The Ackermann ordinal is the limit of the 3-argument subset of the Veblen phi function. It was named after Wilhelm Ackermann since it's the limit of an ordinal notation he devised in 1951. It's the first fixed point of α->φ(α,0,0), and it's also the growth rate of Sbiis Saibian's Hyper-Extended Cascading-E Notation, currently the most powerful formally defined subset of his Extensible-E system - the rest of what he's officially released is simply an intentionally ad-hoc continuation.

φ(1,0,0,0,0)

φ(1,0,0,0,0,0)

Small Veblen Ordinal

ψ(ΩΩ^ω)

The small Veblen ordinal (SVO for short) is the limit of the polyadic (takes any number of arguments) Veblen phi function. It's the smallest ordinal that is most commonly described using ordinal collapsing functions (OCFs for short). Ordinal collapsing functions map uncountable ordinals (we'll learn more about them later) to (usually) countable ordinals with an often rather complicated set of rules.
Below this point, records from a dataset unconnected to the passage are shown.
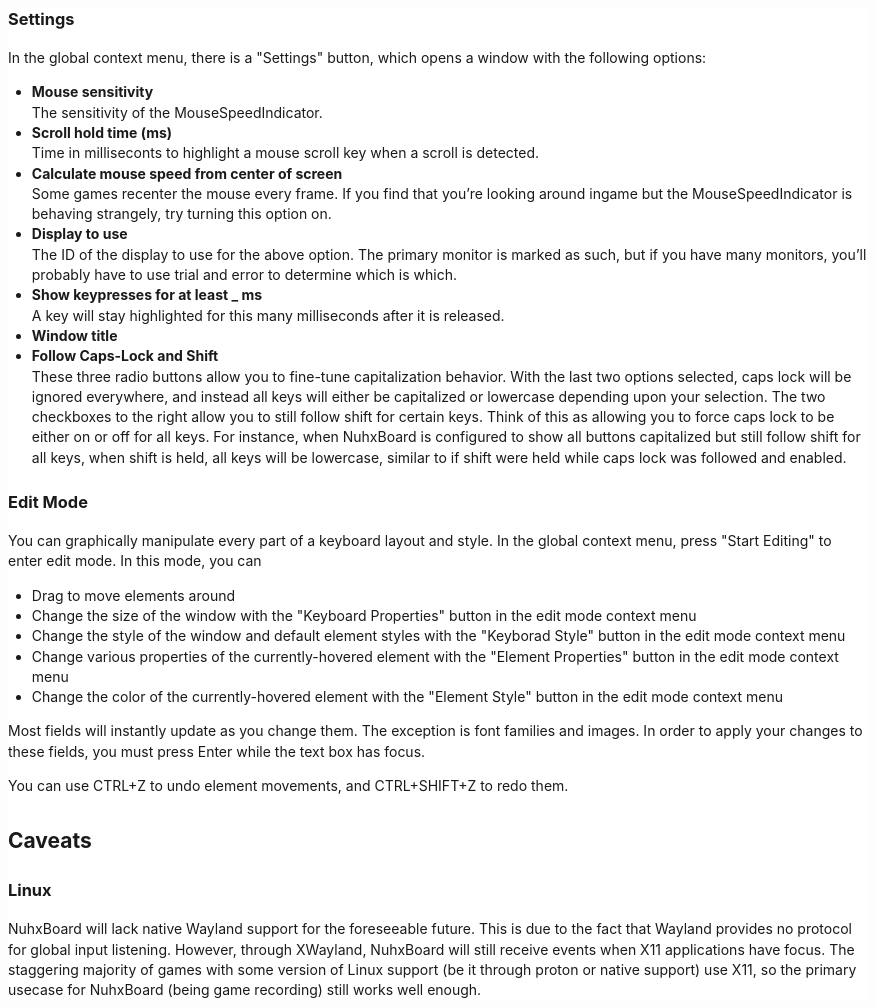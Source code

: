 ### Settings

In the global context menu, there is a "Settings" button, which opens a window with the following options:

- **Mouse sensitivity**\
  The sensitivity of the MouseSpeedIndicator.
- **Scroll hold time (ms)**\
  Time in milliseconts to highlight a mouse scroll key when a scroll is detected.
- **Calculate mouse speed from center of screen**\
  Some games recenter the mouse every frame. If you find that you’re looking around ingame but the MouseSpeedIndicator is behaving strangely, try turning this option on.
- **Display to use**\
  The ID of the display to use for the above option. The primary monitor is marked as such, but if you have many monitors, you’ll probably have to use trial and error to determine which is which.
- **Show keypresses for at least \_ ms**\
  A key will stay highlighted for this many milliseconds after it is released.
- **Window title**
- **Follow Caps-Lock and Shift**\
  These three radio buttons allow you to fine-tune capitalization behavior. With the last two options selected, caps lock will be ignored everywhere, and instead all keys will either be capitalized or lowercase depending upon your selection. The two checkboxes to the right allow you to still follow shift for certain keys. Think of this as allowing you to force caps lock to be either on or off for all keys. For instance, when NuhxBoard is configured to show all buttons capitalized but still follow shift for all keys, when shift is held, all keys will be lowercase, similar to if shift were held while caps lock was followed and enabled.

### Edit Mode

You can graphically manipulate every part of a keyboard layout and style. In the global context menu, press "Start Editing" to enter edit mode. In this mode, you can

- Drag to move elements around
- Change the size of the window with the "Keyboard Properties" button in the edit mode context menu
- Change the style of the window and default element styles with the "Keyborad Style" button in the edit mode context menu
- Change various properties of the currently-hovered element with the "Element Properties" button in the edit mode context menu
- Change the color of the currently-hovered element with the "Element Style" button in the edit mode context menu

Most fields will instantly update as you change them. The exception is font families and images. In order to apply your changes to these fields, you must press Enter while the text box has focus.

You can use CTRL+Z to undo element movements, and CTRL+SHIFT+Z to redo them.

## Caveats

### Linux

NuhxBoard will lack native Wayland support for the foreseeable future. This is due to the fact that Wayland provides no protocol for global input listening. However, through XWayland, NuhxBoard will still receive events when X11 applications have focus. The staggering majority of games with some version of Linux support (be it through proton or native support) use X11, so the primary usecase for NuhxBoard (being game recording) still works well enough.
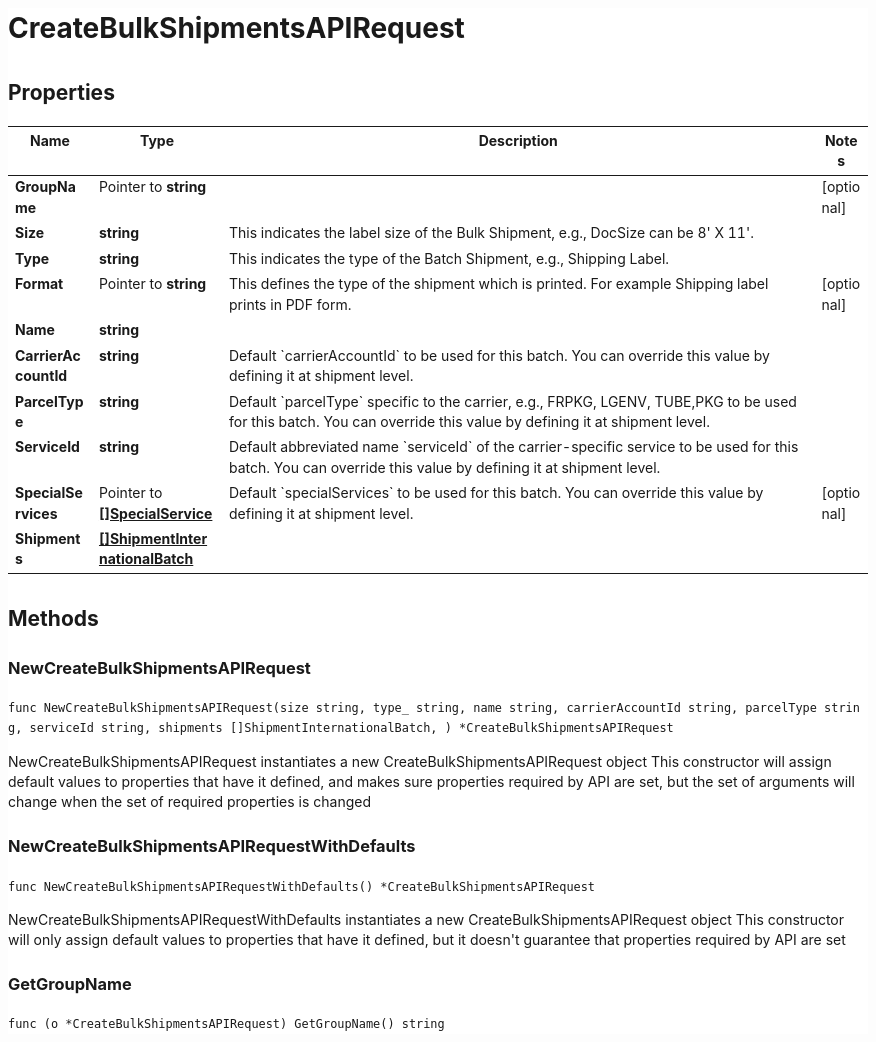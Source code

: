 # CreateBulkShipmentsAPIRequest

## Properties

Name | Type | Description | Notes
------------ | ------------- | ------------- | -------------
**GroupName** | Pointer to **string** |  | [optional] 
**Size** | **string** | This indicates the label size of the Bulk Shipment, e.g., DocSize can be 8&#39; X 11&#39;. | 
**Type** | **string** | This indicates the type of the Batch Shipment, e.g., Shipping Label. | 
**Format** | Pointer to **string** | This defines the type of the shipment which is printed. For example Shipping label prints in PDF form. | [optional] 
**Name** | **string** |  | 
**CarrierAccountId** | **string** | Default &#x60;carrierAccountId&#x60; to be used for this batch. You can override this value by defining it at shipment level. | 
**ParcelType** | **string** | Default &#x60;parcelType&#x60; specific to the carrier, e.g., FRPKG, LGENV, TUBE,PKG to be used for this batch. You can override this value by defining it at shipment level. | 
**ServiceId** | **string** | Default abbreviated name &#x60;serviceId&#x60; of the carrier-specific service to be used for this batch. You can override this value by defining it at shipment level. | 
**SpecialServices** | Pointer to [**[]SpecialService**](SpecialService.md) | Default &#x60;specialServices&#x60; to be used for this batch. You can override this value by defining it at shipment level. | [optional] 
**Shipments** | [**[]ShipmentInternationalBatch**](ShipmentInternationalBatch.md) |  | 

## Methods

### NewCreateBulkShipmentsAPIRequest

`func NewCreateBulkShipmentsAPIRequest(size string, type_ string, name string, carrierAccountId string, parcelType string, serviceId string, shipments []ShipmentInternationalBatch, ) *CreateBulkShipmentsAPIRequest`

NewCreateBulkShipmentsAPIRequest instantiates a new CreateBulkShipmentsAPIRequest object
This constructor will assign default values to properties that have it defined,
and makes sure properties required by API are set, but the set of arguments
will change when the set of required properties is changed

### NewCreateBulkShipmentsAPIRequestWithDefaults

`func NewCreateBulkShipmentsAPIRequestWithDefaults() *CreateBulkShipmentsAPIRequest`

NewCreateBulkShipmentsAPIRequestWithDefaults instantiates a new CreateBulkShipmentsAPIRequest object
This constructor will only assign default values to properties that have it defined,
but it doesn't guarantee that properties required by API are set

### GetGroupName

`func (o *CreateBulkShipmentsAPIRequest) GetGroupName() string`
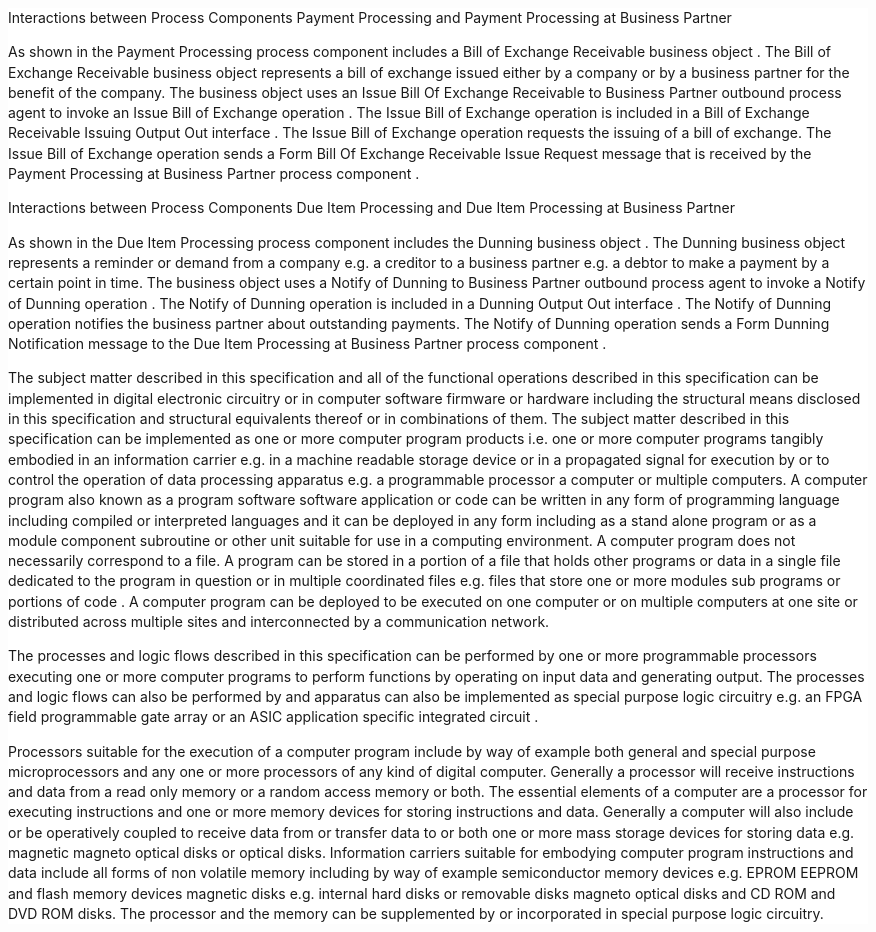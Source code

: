 Interactions between Process Components Payment Processing and Payment Processing at Business Partner 

As shown in the Payment Processing process component includes a Bill of Exchange Receivable business object . The Bill of Exchange Receivable business object represents a bill of exchange issued either by a company or by a business partner for the benefit of the company. The business object uses an Issue Bill Of Exchange Receivable to Business Partner outbound process agent to invoke an Issue Bill of Exchange operation . The Issue Bill of Exchange operation is included in a Bill of Exchange Receivable Issuing Output Out interface . The Issue Bill of Exchange operation requests the issuing of a bill of exchange. The Issue Bill of Exchange operation sends a Form Bill Of Exchange Receivable Issue Request message that is received by the Payment Processing at Business Partner process component .

Interactions between Process Components Due Item Processing and Due Item Processing at Business Partner 

As shown in the Due Item Processing process component includes the Dunning business object . The Dunning business object represents a reminder or demand from a company e.g. a creditor to a business partner e.g. a debtor to make a payment by a certain point in time. The business object uses a Notify of Dunning to Business Partner outbound process agent to invoke a Notify of Dunning operation . The Notify of Dunning operation is included in a Dunning Output Out interface . The Notify of Dunning operation notifies the business partner about outstanding payments. The Notify of Dunning operation sends a Form Dunning Notification message to the Due Item Processing at Business Partner process component .

The subject matter described in this specification and all of the functional operations described in this specification can be implemented in digital electronic circuitry or in computer software firmware or hardware including the structural means disclosed in this specification and structural equivalents thereof or in combinations of them. The subject matter described in this specification can be implemented as one or more computer program products i.e. one or more computer programs tangibly embodied in an information carrier e.g. in a machine readable storage device or in a propagated signal for execution by or to control the operation of data processing apparatus e.g. a programmable processor a computer or multiple computers. A computer program also known as a program software software application or code can be written in any form of programming language including compiled or interpreted languages and it can be deployed in any form including as a stand alone program or as a module component subroutine or other unit suitable for use in a computing environment. A computer program does not necessarily correspond to a file. A program can be stored in a portion of a file that holds other programs or data in a single file dedicated to the program in question or in multiple coordinated files e.g. files that store one or more modules sub programs or portions of code . A computer program can be deployed to be executed on one computer or on multiple computers at one site or distributed across multiple sites and interconnected by a communication network.

The processes and logic flows described in this specification can be performed by one or more programmable processors executing one or more computer programs to perform functions by operating on input data and generating output. The processes and logic flows can also be performed by and apparatus can also be implemented as special purpose logic circuitry e.g. an FPGA field programmable gate array or an ASIC application specific integrated circuit .

Processors suitable for the execution of a computer program include by way of example both general and special purpose microprocessors and any one or more processors of any kind of digital computer. Generally a processor will receive instructions and data from a read only memory or a random access memory or both. The essential elements of a computer are a processor for executing instructions and one or more memory devices for storing instructions and data. Generally a computer will also include or be operatively coupled to receive data from or transfer data to or both one or more mass storage devices for storing data e.g. magnetic magneto optical disks or optical disks. Information carriers suitable for embodying computer program instructions and data include all forms of non volatile memory including by way of example semiconductor memory devices e.g. EPROM EEPROM and flash memory devices magnetic disks e.g. internal hard disks or removable disks magneto optical disks and CD ROM and DVD ROM disks. The processor and the memory can be supplemented by or incorporated in special purpose logic circuitry.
There are many ordinal collapsing functions, many of which use the same symbols and are often confused with each other. However a common one is Buchholz's psi function, which I'm using in this list. It is limited at the strange Takeuti-Feferman-Buchholz ordinal.

The SVO is thought to be the growth rate of Bowers' linear-array-arrays and Hollom's dimensional hyperfactorial arrays. It's also the growth rate of the weak tree function, a weaker variant of Friedman's famed TREE function.

Beyond the SVO, notations for ordinals get even more complicated, and I plan to cover them in a much later section in my site. For now I'll just list some more notable ordinals larger than the SVO, some of which have recognized names.

Large Veblen Ordinal

ψ(ΩΩ^Ω)

The large Veblen ordinal (LVO for short), as its name suggests, is a sibling of the SVO. It's the limit of some extensions of the Veblen phi function, where roughly speaking, the set of arguments in the function can be made into an infinite set, like a phi function where the arguments are an infinite set of order type ω*2 or whatever ordinal. If you keep feeding the order type of the set of arguments in the extended phi function into itself and keep doing that forever, you'd get to the large Veblen ordinal.

It is commonly speculated that Bowers' legion arrays end at fLVO(x) where LVO is the large Veblen ordinal, because the extended Veblen notations limited at this ordinal bear a resemblance to the way Bowers' "array of" operator works. However, another idea places Bowers' legion arrays at a much higher ordinal seen later in the list.

Bachmann-Howard Ordinal

ψ(εΩ+1)

The Bachmann-Howard ordinal (BHO) is another major ordinal which is such a gigantic jump from the previous ordinal, I don't even know what to say. It can be informally thought of as ψ(ΩΩ^Ω^Ω^Ω^...) where the omega tower goes on forever. I really can't tell you how to imagine it in terms of the previous ordinal, because at this point the notations for ordinals really are pretty mystifying. Some variants of ordinal notations are limited at this ordinal. For example, David Madore created a psi function to use in Wikipedia's information on ordinal notations in order to demonstrate how such notations work. It's a lot easier to understand than the other variant ordinal notations, but it's limited at the BHO.

This ordinal is thought to represent the growth rate of tetrational array-arrays in Bowers' array notation, and it represented the limit of an early version of Bird's array notation.